## Your instructions
Once the line with "Gestors de continguts" is found in the entries below, print it and each following line exactly, stopping after the line with "- Consistency: Every"; print nothing else.

--------------------

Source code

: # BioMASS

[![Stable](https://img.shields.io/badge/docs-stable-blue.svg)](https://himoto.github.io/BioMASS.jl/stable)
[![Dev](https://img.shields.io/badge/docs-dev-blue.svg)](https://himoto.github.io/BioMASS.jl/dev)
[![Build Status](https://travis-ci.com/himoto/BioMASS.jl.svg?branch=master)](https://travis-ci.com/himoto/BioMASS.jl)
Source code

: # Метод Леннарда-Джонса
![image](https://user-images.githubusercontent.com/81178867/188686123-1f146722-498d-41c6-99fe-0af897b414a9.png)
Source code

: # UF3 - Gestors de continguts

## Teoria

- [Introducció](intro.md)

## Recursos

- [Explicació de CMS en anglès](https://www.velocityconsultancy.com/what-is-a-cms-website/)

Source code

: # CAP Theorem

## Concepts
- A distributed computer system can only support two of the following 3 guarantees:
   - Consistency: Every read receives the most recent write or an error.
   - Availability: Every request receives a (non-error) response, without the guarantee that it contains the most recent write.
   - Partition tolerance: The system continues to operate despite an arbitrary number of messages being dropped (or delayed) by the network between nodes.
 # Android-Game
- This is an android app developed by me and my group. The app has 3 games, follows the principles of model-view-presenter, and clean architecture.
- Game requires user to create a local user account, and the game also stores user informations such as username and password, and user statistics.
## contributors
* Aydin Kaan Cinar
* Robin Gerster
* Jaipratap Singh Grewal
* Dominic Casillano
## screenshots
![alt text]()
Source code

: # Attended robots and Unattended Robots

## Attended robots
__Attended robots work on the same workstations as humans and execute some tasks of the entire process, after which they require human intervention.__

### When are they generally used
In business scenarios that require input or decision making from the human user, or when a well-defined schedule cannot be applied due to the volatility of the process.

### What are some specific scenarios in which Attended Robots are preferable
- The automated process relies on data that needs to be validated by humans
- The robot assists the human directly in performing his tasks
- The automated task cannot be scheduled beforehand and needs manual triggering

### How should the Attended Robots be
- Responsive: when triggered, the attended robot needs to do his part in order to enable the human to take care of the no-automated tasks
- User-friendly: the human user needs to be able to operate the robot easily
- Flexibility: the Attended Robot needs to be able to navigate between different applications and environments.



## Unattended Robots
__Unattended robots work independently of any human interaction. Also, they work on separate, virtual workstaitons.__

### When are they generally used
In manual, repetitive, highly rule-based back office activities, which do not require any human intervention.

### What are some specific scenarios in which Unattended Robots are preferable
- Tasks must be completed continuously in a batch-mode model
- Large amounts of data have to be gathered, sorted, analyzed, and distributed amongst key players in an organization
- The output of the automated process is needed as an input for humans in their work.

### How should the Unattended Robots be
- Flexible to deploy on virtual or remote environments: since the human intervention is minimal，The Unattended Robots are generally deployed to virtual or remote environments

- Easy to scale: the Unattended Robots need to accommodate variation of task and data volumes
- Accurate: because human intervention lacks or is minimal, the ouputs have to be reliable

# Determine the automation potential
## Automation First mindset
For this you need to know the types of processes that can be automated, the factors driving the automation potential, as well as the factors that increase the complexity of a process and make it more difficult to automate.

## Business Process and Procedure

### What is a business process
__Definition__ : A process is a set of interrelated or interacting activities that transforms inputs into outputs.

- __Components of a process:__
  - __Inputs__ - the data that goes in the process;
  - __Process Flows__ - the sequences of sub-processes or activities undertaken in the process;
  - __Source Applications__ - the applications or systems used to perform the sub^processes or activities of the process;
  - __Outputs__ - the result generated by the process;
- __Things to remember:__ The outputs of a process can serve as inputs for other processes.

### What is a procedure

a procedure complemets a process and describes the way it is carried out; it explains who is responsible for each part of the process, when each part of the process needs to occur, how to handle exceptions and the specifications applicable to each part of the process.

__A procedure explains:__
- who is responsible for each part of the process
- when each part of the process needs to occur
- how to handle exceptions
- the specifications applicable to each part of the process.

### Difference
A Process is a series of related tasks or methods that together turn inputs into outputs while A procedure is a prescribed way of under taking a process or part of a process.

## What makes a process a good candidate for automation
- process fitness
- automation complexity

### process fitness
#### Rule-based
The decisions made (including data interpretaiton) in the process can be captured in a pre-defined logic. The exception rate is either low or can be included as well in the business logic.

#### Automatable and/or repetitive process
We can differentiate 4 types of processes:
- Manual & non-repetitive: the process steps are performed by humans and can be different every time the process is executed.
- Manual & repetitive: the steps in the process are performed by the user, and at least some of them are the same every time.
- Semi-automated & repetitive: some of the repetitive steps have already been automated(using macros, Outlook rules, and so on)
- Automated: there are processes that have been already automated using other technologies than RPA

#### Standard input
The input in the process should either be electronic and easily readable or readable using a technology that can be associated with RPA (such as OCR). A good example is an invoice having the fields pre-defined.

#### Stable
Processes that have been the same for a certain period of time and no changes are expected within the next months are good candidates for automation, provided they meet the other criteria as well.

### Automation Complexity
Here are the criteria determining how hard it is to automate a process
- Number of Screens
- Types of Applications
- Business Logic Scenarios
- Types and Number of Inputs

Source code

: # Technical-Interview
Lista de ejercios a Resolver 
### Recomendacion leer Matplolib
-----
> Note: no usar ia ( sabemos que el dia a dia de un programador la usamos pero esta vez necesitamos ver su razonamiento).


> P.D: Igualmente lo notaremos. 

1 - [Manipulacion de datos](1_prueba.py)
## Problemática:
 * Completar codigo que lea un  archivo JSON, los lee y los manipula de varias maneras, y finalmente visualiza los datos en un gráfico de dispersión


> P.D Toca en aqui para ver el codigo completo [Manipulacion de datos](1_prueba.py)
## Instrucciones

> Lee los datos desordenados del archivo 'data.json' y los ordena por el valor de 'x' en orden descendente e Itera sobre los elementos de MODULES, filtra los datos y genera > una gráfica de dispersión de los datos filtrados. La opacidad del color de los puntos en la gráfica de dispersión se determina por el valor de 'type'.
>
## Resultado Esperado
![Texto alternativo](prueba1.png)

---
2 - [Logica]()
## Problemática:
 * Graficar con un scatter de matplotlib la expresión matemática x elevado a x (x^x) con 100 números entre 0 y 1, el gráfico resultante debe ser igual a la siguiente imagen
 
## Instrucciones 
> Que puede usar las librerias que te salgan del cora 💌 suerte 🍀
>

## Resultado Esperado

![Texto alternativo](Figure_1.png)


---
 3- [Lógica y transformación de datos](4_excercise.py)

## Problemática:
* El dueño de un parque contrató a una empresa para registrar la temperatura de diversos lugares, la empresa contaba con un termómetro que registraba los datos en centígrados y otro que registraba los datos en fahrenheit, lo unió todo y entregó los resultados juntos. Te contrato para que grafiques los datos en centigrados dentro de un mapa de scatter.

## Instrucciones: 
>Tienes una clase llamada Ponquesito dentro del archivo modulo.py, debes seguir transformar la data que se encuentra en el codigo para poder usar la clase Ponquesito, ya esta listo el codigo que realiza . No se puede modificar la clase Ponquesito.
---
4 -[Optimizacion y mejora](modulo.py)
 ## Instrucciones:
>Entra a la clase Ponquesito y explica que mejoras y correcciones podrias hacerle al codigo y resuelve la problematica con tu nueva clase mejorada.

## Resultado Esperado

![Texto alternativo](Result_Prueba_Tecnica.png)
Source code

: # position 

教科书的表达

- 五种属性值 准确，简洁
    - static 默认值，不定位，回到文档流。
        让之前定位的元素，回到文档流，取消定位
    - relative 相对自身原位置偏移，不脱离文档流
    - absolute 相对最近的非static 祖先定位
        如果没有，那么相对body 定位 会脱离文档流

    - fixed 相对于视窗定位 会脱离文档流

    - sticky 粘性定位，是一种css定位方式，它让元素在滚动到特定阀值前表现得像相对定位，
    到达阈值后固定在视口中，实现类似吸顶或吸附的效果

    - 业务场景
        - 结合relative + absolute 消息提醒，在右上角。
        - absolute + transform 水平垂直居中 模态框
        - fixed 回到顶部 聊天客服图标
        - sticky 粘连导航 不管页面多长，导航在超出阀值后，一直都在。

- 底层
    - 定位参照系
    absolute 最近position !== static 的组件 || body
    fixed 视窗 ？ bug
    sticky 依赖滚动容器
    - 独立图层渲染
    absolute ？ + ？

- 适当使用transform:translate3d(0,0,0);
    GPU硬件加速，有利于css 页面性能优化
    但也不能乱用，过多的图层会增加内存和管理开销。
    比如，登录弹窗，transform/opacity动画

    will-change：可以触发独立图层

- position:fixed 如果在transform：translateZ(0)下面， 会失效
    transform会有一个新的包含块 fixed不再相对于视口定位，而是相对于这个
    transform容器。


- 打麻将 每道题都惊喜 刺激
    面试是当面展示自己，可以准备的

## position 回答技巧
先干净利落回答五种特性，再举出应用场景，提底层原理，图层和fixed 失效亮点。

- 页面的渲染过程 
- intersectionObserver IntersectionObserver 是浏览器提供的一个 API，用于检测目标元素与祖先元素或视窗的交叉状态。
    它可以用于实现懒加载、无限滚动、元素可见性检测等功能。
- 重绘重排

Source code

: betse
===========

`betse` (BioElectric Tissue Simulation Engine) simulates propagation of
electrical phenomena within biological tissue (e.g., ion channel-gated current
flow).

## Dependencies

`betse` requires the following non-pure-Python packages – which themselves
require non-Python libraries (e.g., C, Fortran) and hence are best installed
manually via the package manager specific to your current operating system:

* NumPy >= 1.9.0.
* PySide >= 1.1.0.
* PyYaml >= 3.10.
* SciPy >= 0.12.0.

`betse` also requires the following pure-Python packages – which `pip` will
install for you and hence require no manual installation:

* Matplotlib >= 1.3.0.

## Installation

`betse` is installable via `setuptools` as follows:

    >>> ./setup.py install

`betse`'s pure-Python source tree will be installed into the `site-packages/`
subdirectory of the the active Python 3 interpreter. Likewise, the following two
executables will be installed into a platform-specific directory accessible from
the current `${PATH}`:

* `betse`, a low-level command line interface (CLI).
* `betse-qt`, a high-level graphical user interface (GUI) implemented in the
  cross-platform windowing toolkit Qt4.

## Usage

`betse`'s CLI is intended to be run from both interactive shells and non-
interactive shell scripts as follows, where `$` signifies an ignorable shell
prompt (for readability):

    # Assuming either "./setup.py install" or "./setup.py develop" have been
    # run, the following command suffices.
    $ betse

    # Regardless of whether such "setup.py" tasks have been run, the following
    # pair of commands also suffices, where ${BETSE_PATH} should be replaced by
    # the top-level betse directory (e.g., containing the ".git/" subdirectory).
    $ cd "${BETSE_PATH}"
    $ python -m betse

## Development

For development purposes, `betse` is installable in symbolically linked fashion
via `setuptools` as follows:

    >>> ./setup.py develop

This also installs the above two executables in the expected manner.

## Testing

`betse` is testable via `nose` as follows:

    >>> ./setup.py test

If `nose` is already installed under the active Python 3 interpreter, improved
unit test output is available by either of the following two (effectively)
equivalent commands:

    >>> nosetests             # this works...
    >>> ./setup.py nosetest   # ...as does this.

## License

--------------------

## Your response
: # UF3 - Gestors de continguts

## Teoria

- [Introducció](intro.md)

## Recursos

- [Explicació de CMS en anglès](https://www.velocityconsultancy.com/what-is-a-cms-website/)

Source code

: # CAP Theorem

## Concepts
- A distributed computer system can only support two of the following 3 guarantees:
   - Consistency: Every read receives the most recent write or an error.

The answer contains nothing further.